Your answer should be an exact copy of the lines from the start of the entries to the line containing "факторов, нестабильное окружение.", both included.

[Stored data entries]
------------------------------
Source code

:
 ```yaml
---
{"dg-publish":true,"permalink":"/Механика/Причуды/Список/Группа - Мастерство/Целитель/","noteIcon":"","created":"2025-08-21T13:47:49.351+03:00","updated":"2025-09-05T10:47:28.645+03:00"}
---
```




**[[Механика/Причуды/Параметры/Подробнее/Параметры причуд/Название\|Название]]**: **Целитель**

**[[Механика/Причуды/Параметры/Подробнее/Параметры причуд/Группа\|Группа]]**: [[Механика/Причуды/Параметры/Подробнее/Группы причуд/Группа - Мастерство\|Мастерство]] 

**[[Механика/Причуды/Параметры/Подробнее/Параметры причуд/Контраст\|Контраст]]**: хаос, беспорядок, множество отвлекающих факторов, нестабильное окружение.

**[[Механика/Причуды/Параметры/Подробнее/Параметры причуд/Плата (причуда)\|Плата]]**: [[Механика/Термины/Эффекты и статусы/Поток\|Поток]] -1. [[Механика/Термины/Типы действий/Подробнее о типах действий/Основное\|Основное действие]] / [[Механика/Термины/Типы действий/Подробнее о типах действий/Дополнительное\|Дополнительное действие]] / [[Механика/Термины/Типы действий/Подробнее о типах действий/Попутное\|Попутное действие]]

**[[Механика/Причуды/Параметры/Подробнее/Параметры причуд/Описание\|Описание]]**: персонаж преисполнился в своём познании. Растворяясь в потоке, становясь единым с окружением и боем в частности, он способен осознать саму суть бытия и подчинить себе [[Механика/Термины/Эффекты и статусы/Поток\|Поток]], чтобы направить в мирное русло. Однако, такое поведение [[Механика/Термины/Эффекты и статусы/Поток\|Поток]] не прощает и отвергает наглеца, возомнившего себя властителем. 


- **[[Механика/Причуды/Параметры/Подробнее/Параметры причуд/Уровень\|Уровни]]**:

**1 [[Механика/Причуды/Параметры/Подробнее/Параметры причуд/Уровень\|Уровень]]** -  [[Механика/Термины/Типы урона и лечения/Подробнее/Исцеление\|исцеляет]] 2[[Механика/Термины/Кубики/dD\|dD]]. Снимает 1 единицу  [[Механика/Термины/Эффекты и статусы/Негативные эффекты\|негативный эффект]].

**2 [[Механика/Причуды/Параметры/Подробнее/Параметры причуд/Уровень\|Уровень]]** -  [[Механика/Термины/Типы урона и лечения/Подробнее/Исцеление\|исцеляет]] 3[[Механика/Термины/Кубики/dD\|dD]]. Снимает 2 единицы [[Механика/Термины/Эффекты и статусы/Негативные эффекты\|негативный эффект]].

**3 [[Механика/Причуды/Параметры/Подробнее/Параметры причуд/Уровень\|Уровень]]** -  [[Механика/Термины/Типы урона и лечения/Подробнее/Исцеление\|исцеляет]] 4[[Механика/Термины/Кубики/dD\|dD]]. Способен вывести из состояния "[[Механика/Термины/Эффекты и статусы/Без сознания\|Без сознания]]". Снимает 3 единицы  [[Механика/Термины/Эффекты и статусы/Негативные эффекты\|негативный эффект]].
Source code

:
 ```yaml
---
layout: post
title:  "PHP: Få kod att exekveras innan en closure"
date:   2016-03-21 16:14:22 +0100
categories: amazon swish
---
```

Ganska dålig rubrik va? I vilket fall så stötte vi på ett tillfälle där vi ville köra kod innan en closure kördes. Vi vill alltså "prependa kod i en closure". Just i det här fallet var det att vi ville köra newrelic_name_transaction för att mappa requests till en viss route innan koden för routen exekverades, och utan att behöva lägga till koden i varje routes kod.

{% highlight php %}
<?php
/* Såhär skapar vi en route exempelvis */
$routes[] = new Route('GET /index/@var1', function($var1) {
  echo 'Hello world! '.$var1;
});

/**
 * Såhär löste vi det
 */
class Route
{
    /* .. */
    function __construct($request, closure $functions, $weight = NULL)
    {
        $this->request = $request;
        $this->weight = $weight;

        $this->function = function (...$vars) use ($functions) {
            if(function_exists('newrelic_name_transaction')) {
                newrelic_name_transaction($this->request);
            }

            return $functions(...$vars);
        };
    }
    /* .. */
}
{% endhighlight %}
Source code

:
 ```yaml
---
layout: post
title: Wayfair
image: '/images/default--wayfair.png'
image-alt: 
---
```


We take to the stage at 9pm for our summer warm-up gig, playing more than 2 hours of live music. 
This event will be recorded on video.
------------------------------
> YOUR RESPONSE:
Source code

:
 ```yaml
---
{"dg-publish":true,"permalink":"/Механика/Причуды/Список/Группа - Мастерство/Целитель/","noteIcon":"","created":"2025-08-21T13:47:49.351+03:00","updated":"2025-09-05T10:47:28.645+03:00"}
---
```




**[[Механика/Причуды/Параметры/Подробнее/Параметры причуд/Название\|Название]]**: **Целитель**

**[[Механика/Причуды/Параметры/Подробнее/Параметры причуд/Группа\|Группа]]**: [[Механика/Причуды/Параметры/Подробнее/Группы причуд/Группа - Мастерство\|Мастерство]] 

**[[Механика/Причуды/Параметры/Подробнее/Параметры причуд/Контраст\|Контраст]]**: хаос, беспорядок, множество отвлекающих факторов, нестабильное окружение.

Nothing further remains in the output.